Because functions are invoked simply
by mentioning their name without any
additional syntax, Forth and Factor
refer to functions as "words", because
in the syntax they really are just
words.
This is in contrast to applicative languages that apply their functions directly to specific variables.
Example: adding two numbers.
Applicative language:
int foo(int a, int b)
{
return a + b;
}
var c = 4;
var d = 3;
var g = foo(c,d);
Concatenative language (I made it up, supposed to be similar to Forth... ;) )
push 4
push 3
+
pop
While I don't think concatenative language = stack language, as the authors point out above, it seems similar.
I reckon the main idea is 1. We can create new programs simply by joining other programs together.
Also, 2. Any random chunk of the program is a valid function (or sub-program).
Good old pure RPN Forth has those properties, excluding any random non-RPN syntax.
In the program 1 2 + 3 *, the sub-program + 3 * takes 2 args, and gives 1 result. The sub-program 2 takes 0 args and returns 1 result. Any chunk is a function, and that is nice!
You can create new functions by lumping two or more others together, optionally with a little glue. It will work best if the types match!
These ideas are really good, we value simplicity.
It is not limited to RPN Forth-style serial language, nor imperative or functional programming. The two ideas also work for a graphical language, where program units might be for example functions, procedures, relations, or processes.
In a network of communicating processes, every sub-network can act like a process.
In a graph of mathematical relations, every sub-graph is a valid relation.
These structures are 'concatenative', we can break them apart in any way (draw circles), and join them together in many ways (draw lines).
Well, that's how I see it. I'm sure I've missed many other good ideas from the concatenative camp. While I'm keen on graphical programming, I'm new to this focus on concatenation.

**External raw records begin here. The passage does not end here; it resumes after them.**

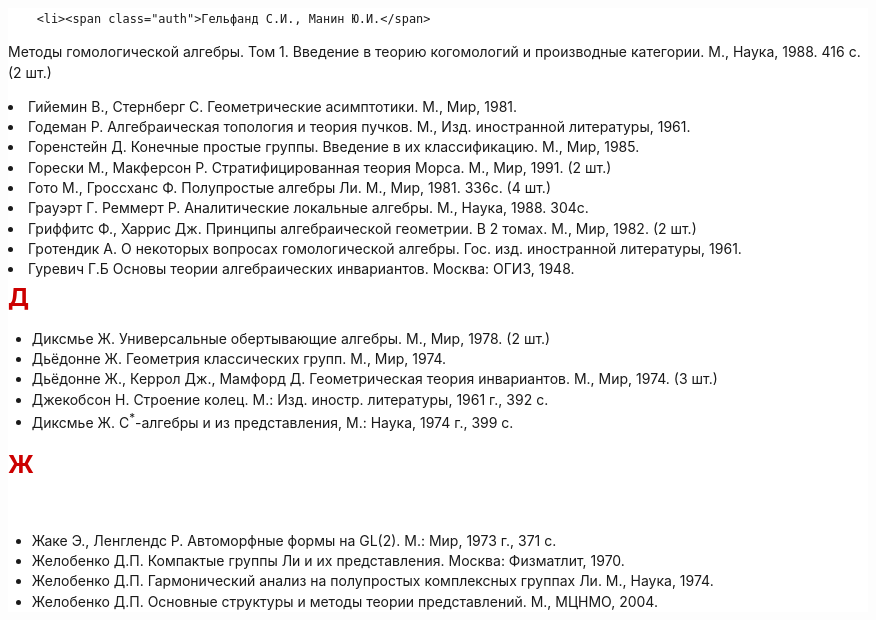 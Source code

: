         <li><span class="auth">Гельфанд С.И., Манин Ю.И.</span>
Методы гомологической алгебры. Том 1. Введение в теорию когомологий и производные категории. М., Наука, 1988. 416 с. (2 шт.) </li>
        <li><span class="auth">Гийемин В., Стернберг С.</span> Геометрические асимптотики. М., Мир, 1981. </li>
        <li><span class="auth">Годеман Р.</span>
Алгебраическая топология и теория пучков. М., Изд. иностранной литературы, 1961. </li>
        <li><span class="auth">Горенстейн Д.</span>
Конечные простые группы. Введение в их классификацию. М., Мир, 1985. </li>
        <li><span class="auth">Горески М., Макферсон Р.</span>
Стратифицированная теория Морса. М., Мир, 1991. (2 шт.) </li>
        <li><span class="auth">Гото М., Гроссханс Ф.</span>
Полупростые алгебры Ли. М., Мир, 1981. 336с. (4 шт.) </li>
        <li><span class="auth">Грауэрт Г. Реммерт Р.</span>
Аналитические локальные алгебры. М., Наука, 1988. 304с. </li>
        <li><span class="auth">Гриффитс Ф., Харрис Дж.</span>
Принципы алгебраической геометрии. В 2 томах. М., Мир, 1982. (2 шт.) </li>
        <li><span class="auth">Гротендик А.</span>
О некоторых вопросах гомологической алгебры. Гос. изд. иностранной литературы, 1961. </li>
        <li><span class="auth">Гуревич Г.Б</span>
Основы теории алгебраических инвариантов. Москва: ОГИЗ, 1948. </li>
      </ul>
      </div>
      </td>
    </tr>
    <tr>
      <td style="vertical-align: top; text-align: right;"><big
 style="color: rgb(204, 0, 0);"><big><big><span
 style="font-weight: bold;">Д</span></big></big></big></td>
      <td colspan="2" rowspan="1" style="vertical-align: top;">
      <div>
      <ul>
        <li><span class="auth">Диксмье Ж.</span>
Универсальные обертывающие алгебры. М., Мир, 1978. (2 шт.) </li>
        <li><span class="auth">Дьёдонне Ж.</span>
Геометрия классических групп. М., Мир, 1974. </li>
        <li><span class="auth">Дьёдонне Ж., Керрол Дж., Мамфорд Д.</span>
Геометрическая теория инвариантов. М., Мир, 1974. (3 шт.) </li>
        <li><span class="auth">Джекобсон Н.</span>
Строение колец. М.: Изд. иностр. литературы, 1961 г., 392 с.</li>
        <li><span class="auth">Диксмье Ж.</span>
C<sup>*</sup>-алгебры и из представления, М.: Наука, 1974 г., 399 с.</li>
      </ul>
      </div>
      </td>
    </tr>
    <tr>
      <td style="vertical-align: top; text-align: right;"><big
 style="color: rgb(204, 0, 0); font-weight: bold;"><big><big>Ж</big></big></big><br>
      <div style="text-align: right;"><big
 style="color: rgb(204, 0, 0); font-weight: bold;"><big><big>&nbsp;</big></big></big><br>
      </div>
      </td>
      <td colspan="2" rowspan="1" style="vertical-align: top;">
      <div>
      <ul>
        <li><span class="auth">Жаке Э., Ленглендс Р.</span>
Автоморфные формы на GL(2). М.: Мир, 1973 г., 371 с.</li>
        <li><span class="auth">Желобенко Д.П.</span>
Компактые группы Ли и их представления. Москва: Физматлит, 1970. </li>
        <li><span class="auth">Желобенко Д.П.</span>
Гармонический анализ на полупростых комплексных группах Ли. М., Наука, 1974. </li>
        <li><span class="auth">Желобенко Д.П.</span>
Основные структуры и методы теории представлений. М., МЦНМО, 2004. </li>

My pragmatic (and subjective) definition for concatenative programming (now, you can avoid read the rest of it):
-> function composition in extreme ways (with Reverse Polish notation (RPN) syntax):
( Forth code )
: fib
dup 2 <= if
drop 1
else
dup 1 - recurse
swap 2 - recurse +
then ;
-> everything is a function, or at least, can be a function:
( Forth code )
: 1 1 ; \ define a function 1 to push the literal number 1 on stack
-> arguments are passed implicitly over functions (ok, it seems to be a definition for tacit-programming), but, this in Forth:
a b c
may be in Lisp:
(c a b)
(c (b a))
(c (b (a)))
so, it's easy to generate ambiguous code...

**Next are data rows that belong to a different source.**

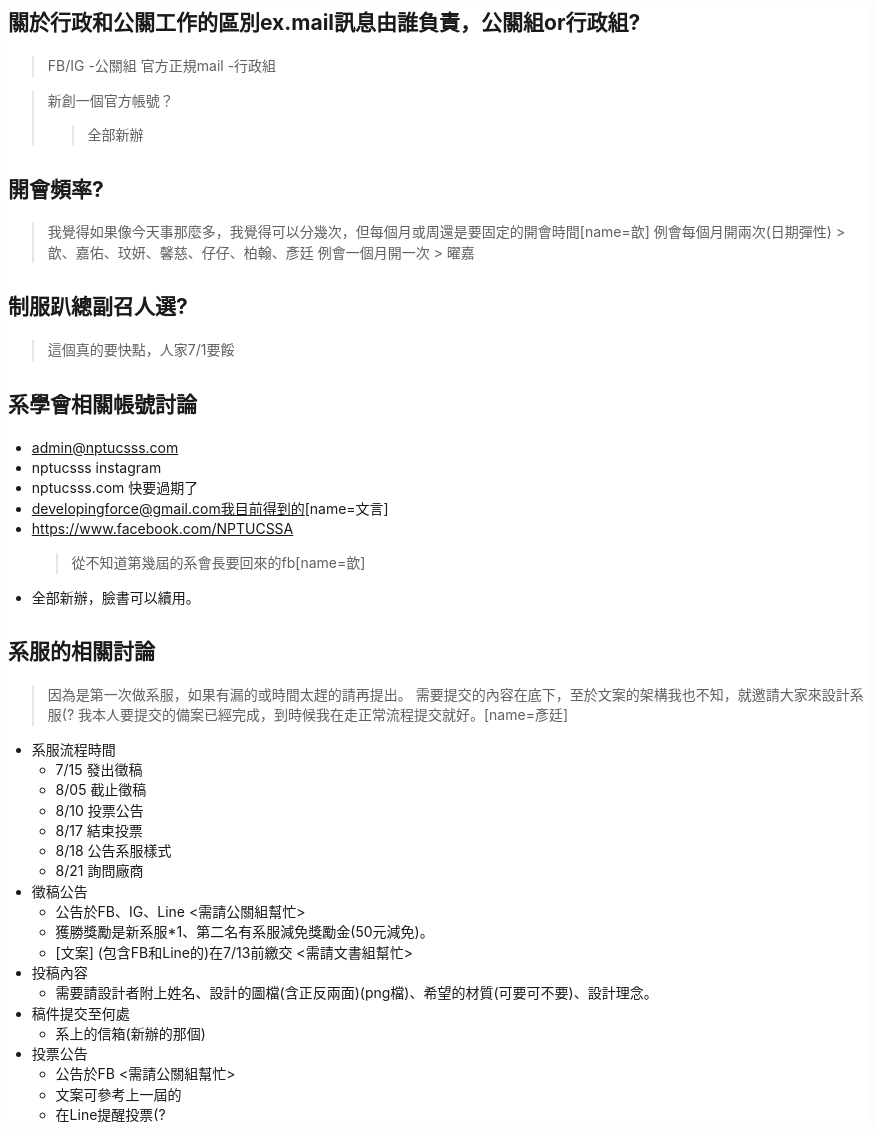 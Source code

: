 ## 關於行政和公關工作的區別ex.mail訊息由誰負責，公關組or行政組?
> FB/IG -公關組
> 官方正規mail -行政組

> 新創一個官方帳號？
> > 全部新辦

## 開會頻率?
> 我覺得如果像今天事那麼多，我覺得可以分幾次，但每個月或周還是要固定的開會時間[name=歆]
> 例會每個月開兩次(日期彈性)
    > 歆、嘉佑、玟妍、馨慈、仔仔、柏翰、彥廷
> 例會一個月開一次
    > 曜嘉

## 制服趴總副召人選?
> 這個真的要快點，人家7/1要餒


## 系學會相關帳號討論
- admin@nptucsss.com
- nptucsss instagram
- nptucsss.com 快要過期了
- developingforce@gmail.com我目前得到的[name=文言]
- https://www.facebook.com/NPTUCSSA
  >從不知道第幾屆的系會長要回來的fb[name=歆]
- 全部新辦，臉書可以續用。


## 系服的相關討論
> 因為是第一次做系服，如果有漏的或時間太趕的請再提出。
> 需要提交的內容在底下，至於文案的架構我也不知，就邀請大家來設計系服(?
> 我本人要提交的備案已經完成，到時候我在走正常流程提交就好。[name=彥廷]
- 系服流程時間
    - 7/15 發出徵稿
    - 8/05 截止徵稿
    - 8/10 投票公告
    - 8/17 結束投票
    - 8/18 公告系服樣式
    - 8/21 詢問廠商
- 徵稿公告
    - 公告於FB、IG、Line <需請公關組幫忙>
    - 獲勝獎勵是新系服\*1、第二名有系服減免獎勵金(50元減免)。
    - [文案] (包含FB和Line的)在7/13前繳交 <需請文書組幫忙>
- 投稿內容
    - 需要請設計者附上姓名、設計的圖檔(含正反兩面)(png檔)、希望的材質(可要可不要)、設計理念。
- 稿件提交至何處
    - 系上的信箱(新辦的那個)
- 投票公告
    - 公告於FB <需請公關組幫忙>
    - 文案可參考上一屆的
    - 在Line提醒投票(?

you can write definitions that push the xt (execution token) on stack and define a small alias for 'execute':
( Forth code )
: <- execute ; \ apply function
so, you'll get:
a b c <- \ Lisp: (c a b)
a b <- c <- \ Lisp: (c (b a))
a <- b <- c <- \ Lisp: (c (b (a)))
To your simple question, here's a subjective and argumentative answer.

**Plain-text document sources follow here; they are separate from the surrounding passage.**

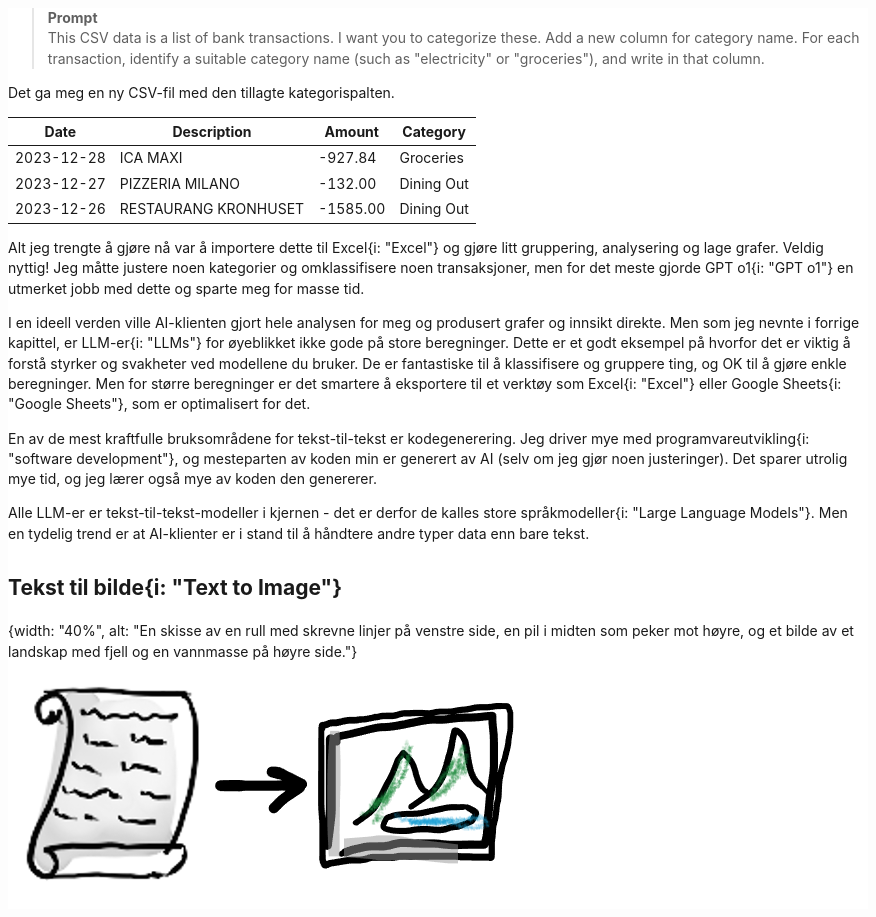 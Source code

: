 > **Prompt**  
> This CSV data is a list of bank transactions. I want you to categorize these. Add a new column for category name. For each transaction, identify a suitable category name (such as "electricity" or "groceries"), and write in that column.

Det ga meg en ny CSV-fil med den tillagte kategorispalten.

| Date       | Description          | Amount   | Category   |
| ---------- | -------------------- | -------- | ---------- |
| 2023-12-28 | ICA MAXI             | -927.84  | Groceries  |
| 2023-12-27 | PIZZERIA MILANO      | -132.00  | Dining Out |
| 2023-12-26 | RESTAURANG KRONHUSET | -1585.00 | Dining Out |

Alt jeg trengte å gjøre nå var å importere dette til Excel{i: "Excel"} og gjøre litt gruppering, analysering og lage grafer. Veldig nyttig! Jeg måtte justere noen kategorier og omklassifisere noen transaksjoner, men for det meste gjorde GPT o1{i: "GPT o1"} en utmerket jobb med dette og sparte meg for masse tid.

I en ideell verden ville AI-klienten gjort hele analysen for meg og produsert grafer og innsikt direkte. Men som jeg nevnte i forrige kapittel, er LLM-er{i: "LLMs"} for øyeblikket ikke gode på store beregninger. Dette er et godt eksempel på hvorfor det er viktig å forstå styrker og svakheter ved modellene du bruker. De er fantastiske til å klassifisere og gruppere ting, og OK til å gjøre enkle beregninger. Men for større beregninger er det smartere å eksportere til et verktøy som Excel{i: "Excel"} eller Google Sheets{i: "Google Sheets"}, som er optimalisert for det.

En av de mest kraftfulle bruksområdene for tekst-til-tekst er kodegenerering. Jeg driver mye med programvareutvikling{i: "software development"}, og mesteparten av koden min er generert av AI (selv om jeg gjør noen justeringer). Det sparer utrolig mye tid, og jeg lærer også mye av koden den genererer.

Alle LLM-er er tekst-til-tekst-modeller i kjernen - det er derfor de kalles store språkmodeller{i: "Large Language Models"}. Men en tydelig trend er at AI-klienter er i stand til å håndtere andre typer data enn bare tekst.

## Tekst til bilde{i: "Text to Image"}

{width: "40%", alt: "En skisse av en rull med skrevne linjer på venstre side, en pil i midten som peker mot høyre, og et bilde av et landskap med fjell og en vannmasse på høyre side."}
![](resources/070-text-to-image.png)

I looked at the article and several related web pages. The web pages say themselves that there isn't a real theory, so it's no wonder that people are having a hard time coming up with a precise and understandable definition. I would say that at present, it is not useful to classify languages as "concatenative" or "not concatenative".
To me it looks like a term that gives Manfred von Thun a place to hang his hat but may not be useful for other programmers.
While PostScript and Forth are worth studying, I don't see anything terribly new or interesting in Manfred von Thun's Joy programming language. Indeed, if you read Chris Okasaki's paper on Techniques for Embedding Postfix Languages in Haskell you can try out all this stuff in a setting that, relative to Joy, is totally mainstream.
So my answer is there's no simple explanation because there's no mature theory underlying the idea of a concatenative language. (As Einstein and Feynman said, if you can't explain your idea to a college freshman, you don't really understand it.) I'll go further and say although studying some of these languages, like Forth and PostScript, is an excellent use of time, trying to figure out exactly what people mean when they say "concatenative" is probably a waste of your time.
You can't explain a language, just get one (Factor, preferably) and try some tutorials on it. Tutorials are better than Stack Overflow answers.